§ What is required
Leaving the pictures aside, return all of the data below exactly.

━━━━━━━━━━━━━━━━━━━━━━━━━━━━━━

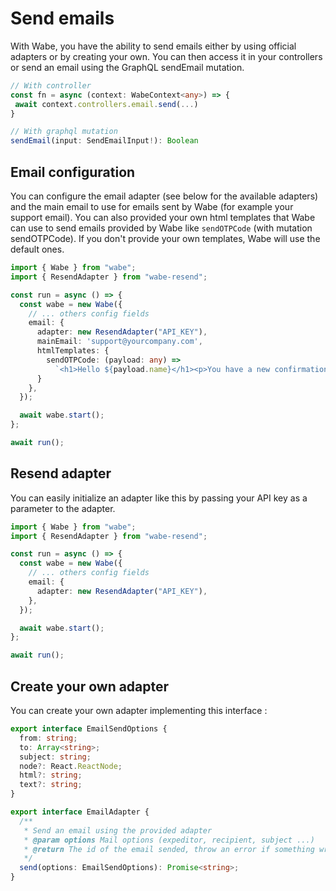 # Send emails

With Wabe, you have the ability to send emails either by using official adapters or by creating your own. You can then access it in your controllers or send an email using the GraphQL sendEmail mutation.

```ts
// With controller
const fn = async (context: WabeContext<any>) => {
 await context.controllers.email.send(...)
}

// With graphql mutation
sendEmail(input: SendEmailInput!): Boolean
```

## Email configuration

You can configure the email adapter (see below for the available adapters) and the main email to use for emails sent by Wabe (for example your support email). You can also provided your own html templates that Wabe can use to send emails provided by Wabe like `sendOTPCode` (with mutation sendOTPCode). If you don't provide your own templates, Wabe will use the default ones.

```ts
import { Wabe } from "wabe";
import { ResendAdapter } from "wabe-resend";

const run = async () => {
  const wabe = new Wabe({
    // ... others config fields
    email: {
      adapter: new ResendAdapter("API_KEY"),
      mainEmail: 'support@yourcompany.com',
      htmlTemplates: {
        sendOTPCode: (payload: any) =>
          `<h1>Hello ${payload.name}</h1><p>You have a new confirmation code: ${payload.code}</p>`,
      }
    },
  });

  await wabe.start();
};

await run();
```

## Resend adapter

You can easily initialize an adapter like this by passing your API key as a parameter to the adapter.

```ts
import { Wabe } from "wabe";
import { ResendAdapter } from "wabe-resend";

const run = async () => {
  const wabe = new Wabe({
    // ... others config fields
    email: {
      adapter: new ResendAdapter("API_KEY"),
    },
  });

  await wabe.start();
};

await run();
```

## Create your own adapter

You can create your own adapter implementing this interface :

```ts
export interface EmailSendOptions {
  from: string;
  to: Array<string>;
  subject: string;
  node?: React.ReactNode;
  html?: string;
  text?: string;
}

export interface EmailAdapter {
  /**
   * Send an email using the provided adapter
   * @param options Mail options (expeditor, recipient, subject ...)
   * @return The id of the email sended, throw an error if something wrong
   */
  send(options: EmailSendOptions): Promise<string>;
}
```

━━━━━━━━━━━━━━━━━━━━━━━━━━━━━━

§ Finished exercise
 # Send emails

With Wabe, you have the ability to send emails either by using official adapters or by creating your own. You can then access it in your controllers or send an email using the GraphQL sendEmail mutation.

```ts
// With controller
const fn = async (context: WabeContext<any>) => {
 await context.controllers.email.send(...)
}

// With graphql mutation
sendEmail(input: SendEmailInput!): Boolean
```

## Email configuration

You can configure the email adapter (see below for the available adapters) and the main email to use for emails sent by Wabe (for example your support email). You can also provided your own html templates that Wabe can use to send emails provided by Wabe like `sendOTPCode` (with mutation sendOTPCode). If you don't provide your own templates, Wabe will use the default ones.

```ts
import { Wabe } from "wabe";
import { ResendAdapter } from "wabe-resend";

const run = async () => {
  const wabe = new Wabe({
    // ... others config fields
    email: {
      adapter: new ResendAdapter("API_KEY"),
      mainEmail: 'support@yourcompany.com',
      htmlTemplates: {
        sendOTPCode: (payload: any) =>
          `<h1>Hello ${payload.name}</h1><p>You have a new confirmation code: ${payload.code}</p>`,
      }
    },
  });

  await wabe.start();
};

await run();
```

## Resend adapter

You can easily initialize an adapter like this by passing your API key as a parameter to the adapter.

```ts
import { Wabe } from "wabe";
import { ResendAdapter } from "wabe-resend";

const run = async () => {
  const wabe = new Wabe({
    // ... others config fields
    email: {
      adapter: new ResendAdapter("API_KEY"),
    },
  });

  await wabe.start();
};

await run();
```

## Create your own adapter

You can create your own adapter implementing this interface :

```ts
export interface EmailSendOptions {
  from: string;
  to: Array<string>;
  subject: string;
  node?: React.ReactNode;
  html?: string;
  text?: string;
}

export interface EmailAdapter {
  /**
   * Send an email using the provided adapter
   * @param options Mail options (expeditor, recipient, subject ...)
   * @return The id of the email sended, throw an error if something wrong
   */
  send(options: EmailSendOptions): Promise<string>;
}
```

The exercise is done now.